Damals war von Work-Life-Balance, familienfreundlichen Arbeitsmodellen und verschiedenen Benefits noch längst nicht die Rede, aber die Art, wie sich hier Arbeiter miteinander solidarisieren und geschlossen mit wohlüberlegten Verbesserungswünschen an die Geschäftsleitung herantreten, darf durchaus als Vorbote dieser Entwicklung angesehen werden. Dazu kommen Themen zur Sprache, die heute so aktuell sind wie damals, Mietwucher, Fremdenhass, Klassenschranken und fehlende Betreuungseinrichtungen für Kinder. Trotz dieser gesellschaftskritischen Ausrichtung stattete Fassbinder seine Figuren mit einem ansteckenden Optimismus aus, der die Probleme offensiv anpackte, doch das ging den Fernsehverantwortlichen wohl zu weit.

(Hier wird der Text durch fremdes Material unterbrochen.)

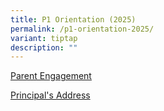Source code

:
```yaml
---
title: P1 Orientation (2025)
permalink: /p1-orientation-2025/
variant: tiptap
description: ""
---
```

<p><a href="/files/Website_Parent_Engagement_P1_Orientation_PGVP_Rose_18_Nov_2024_07112024.pdf" rel="noopener nofollow" target="_blank">Parent Engagement </a>
</p>
<p></p>
<p><a href="/files/Website_latest_P1_Orientation_2024_P_s_Address_18_Nov.pdf" rel="noopener nofollow" target="_blank">Principal's Address</a>
</p>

Als der WDR im Oktober 1972 das TV-Magazin „Glashaus – TV intern“ an den Start brachte, in dem sich das Fernsehen im Fernsehen einer medienkritischen Betrachtung aussetzte, wurde Fassbinders Serie so verrissen, dass sie nach fünf Folgen vorzeitig abgesetzt wurde. Als Grund für die Absetzung wurden die Realitätsferne und Gewerkschaftslastigkeit der Drehbücher genannt.